They are Mr. and Mrs. Jeff J. Spikes, whose modern farm home is about seven miles northwest of the village of Cone. Mrs. Spikes is widely known for her historic writings about "Old Emma." She writes a weekly column for The Floyd County Hesperian, and Ralls Banner, Ralls, Texas, also a column for Crop and Stock Magazine published monthly at Lubbock. She titles this column "As a Farm Woman Thinks" and signs it Nellie Witt Spikes. Several thousand readers follow her column from week to week and she keeps in contact with hundreds of the early-day settlers through this column, which often refers to the events at the turn of the century.

Mr. Spikes can really lay claim to being a pioneer of Crosby County, having arrived there on the first day of August in 1890, after a month's trip from Kaufman County. He was barely twenty-two at this time, being born July 30 on Spikes Prairie, Kaufman County, near the present town of Kaufman. His father was the late Captain John Wesley Spikes of Parson's Brigade U.C.V. He sold out in Kaufman County, put the money in a belt, which he gave Jeff. The latter says he "pulled out on horseback for East Texas to buy a small herd of cattle, which he drove to the Plains....
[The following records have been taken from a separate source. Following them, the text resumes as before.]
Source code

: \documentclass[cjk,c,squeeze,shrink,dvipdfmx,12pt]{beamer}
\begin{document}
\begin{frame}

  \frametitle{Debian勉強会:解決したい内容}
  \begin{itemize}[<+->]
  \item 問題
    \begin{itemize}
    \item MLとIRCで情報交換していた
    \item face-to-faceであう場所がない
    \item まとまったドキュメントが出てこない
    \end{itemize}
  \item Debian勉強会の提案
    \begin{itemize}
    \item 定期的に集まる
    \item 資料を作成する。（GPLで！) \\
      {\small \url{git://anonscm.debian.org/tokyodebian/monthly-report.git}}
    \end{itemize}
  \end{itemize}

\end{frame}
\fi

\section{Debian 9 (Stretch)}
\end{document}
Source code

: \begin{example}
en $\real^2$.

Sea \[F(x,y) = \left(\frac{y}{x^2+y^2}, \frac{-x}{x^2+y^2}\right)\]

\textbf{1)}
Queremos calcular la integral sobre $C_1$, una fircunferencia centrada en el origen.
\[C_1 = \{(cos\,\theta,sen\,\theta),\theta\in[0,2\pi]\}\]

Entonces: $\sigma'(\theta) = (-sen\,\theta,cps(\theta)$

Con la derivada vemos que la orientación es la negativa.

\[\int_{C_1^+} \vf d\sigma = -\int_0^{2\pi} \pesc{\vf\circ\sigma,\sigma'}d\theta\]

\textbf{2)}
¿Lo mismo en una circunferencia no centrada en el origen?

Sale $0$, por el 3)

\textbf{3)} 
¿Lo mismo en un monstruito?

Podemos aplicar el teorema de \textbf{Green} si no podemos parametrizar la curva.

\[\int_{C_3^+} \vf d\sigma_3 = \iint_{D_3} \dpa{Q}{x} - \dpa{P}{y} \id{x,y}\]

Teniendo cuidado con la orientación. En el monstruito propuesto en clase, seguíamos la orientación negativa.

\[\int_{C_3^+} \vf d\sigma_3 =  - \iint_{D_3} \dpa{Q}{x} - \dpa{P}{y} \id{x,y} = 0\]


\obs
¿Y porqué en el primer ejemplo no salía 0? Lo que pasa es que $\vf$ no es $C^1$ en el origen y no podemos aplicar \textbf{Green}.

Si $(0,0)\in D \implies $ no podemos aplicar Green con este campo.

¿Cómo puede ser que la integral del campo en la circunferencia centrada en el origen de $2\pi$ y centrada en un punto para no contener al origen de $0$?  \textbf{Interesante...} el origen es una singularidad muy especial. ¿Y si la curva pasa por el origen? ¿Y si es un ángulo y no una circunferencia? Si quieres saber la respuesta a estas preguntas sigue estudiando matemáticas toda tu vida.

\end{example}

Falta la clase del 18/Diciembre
"We settled near Emma and I helped vote county seat away from the Quaker Colony in Estacado in 1891."

Mrs. Spikes moved at the age of four with her parents, Mr. and Mrs. John M. Witt and grandparents, Mr. and Mrs. Geo. D. Jones. Mrs. Margaret Witt and the daughter of the Joneses. They came from Parker County, Mrs. Spikes having been born at Weatherford. She says:
"We made the long dry trip in a creaking ox wagson, my father and mother and two small children. That was in 1892. My father stayed in Parker County; Mother went back and we moved out two years later. I was four years old the day the small herd was turned out of the pen and the loaded wagons started toward the setting sun. One wagon was loaded with corn; we brought big hams and slabs of cured bacon. The Jones family had been pioneers, leaving Virginia and coming to Murfreesboro, Tennessee, then to Red River County, Texas. My grandfather came on to Parker.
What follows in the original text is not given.